Les coûts de transport croissants rendent aussi nécessaire un plus grand approvisionnement des villes par les campagnes environnantes (ou dans un rayon limité à des ensembles régionaux : Afrique de l’Ouest, Afrique australe, Asie du Sud-Est, Amérique centrale...). En revanche, l’Afrique du Nord et le Proche-Orient, très peuplés, avec des terres cultivables et des ressources en eau limitées, resteront structurellement importateurs de céréales.
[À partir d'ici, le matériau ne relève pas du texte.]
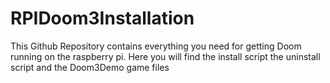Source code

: # RPIDoom3Installation
This Github Repository contains everything you need for getting Doom running on the raspberry pi. Here you will find the install script the uninstall script and the Doom3Demo game files
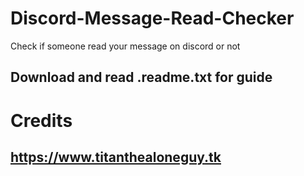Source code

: # Discord-Message-Read-Checker
Check if someone read your message on discord or not
## Download and read .readme.txt for guide
# Credits
## https://www.titanthealoneguy.tk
Développer des techniques nouvelles ne suffit pas à augmenter la production. Il faut aussi que les producteurs en tirent un revenu qui leur permette d’investir. La hausse des prix est donc plutôt une bonne nouvelle pour les paysans. Mais surtout, des politiques agricoles fortes, qui soutiennent la production, qui la protègent des fluctuations des prix (par exemple via des taxes variables à l’importation), qui organisent les marchés de façon à permettre aux campagnes d’approvisionner les villes, doivent être mises en place. La libé­ralisation généralisée décidée lors de la signature, en 1994, de l’accord agricole de l’Organisation mondiale du commerce, doit être remise en cause. Il ne s’agit plus aujourd’hui de favoriser un marché sans régulation pour faciliter les échanges de denrées d’un bout à l’autre de la planète. Au contraire, le soutien à tous les agriculteurs en Afrique, Asie et en Amérique latine, y compris les petites structures, doit permettre de répondre à la demande alimentaire des villes. L’accès au crédit, la sécurisation de l’accès au foncier, à l’eau, la formation, sont aussi des éléments essentiels d’une nouvelle révolution agricole. L’histoire montre que les agriculteurs peuvent augmenter rapidement leur production, pour peu qu’ils aient des conditions favorables - et ce, dans tous les pays.

Investir

Comme le soulignait récemment la Banque mondiale, revenant sur vingt-cinq ans d’abandon de l’agriculture, investir dans le développement agricole est un outil puissant pour lutter contre la pauvreté, qui frappe au premier chef les ruraux. La nécessité de faire face au défi démographique et d’assurer la sécurité alimentaire pour tous impose de redonner à l’agriculture la place qu’elle mérite. Dans de trop nombreux pays du Sud, les agriculteurs sont politiquement abandonnés, et socialement méprisés. Alors qu’ils remplissent une mission essentielle : nous nourrir.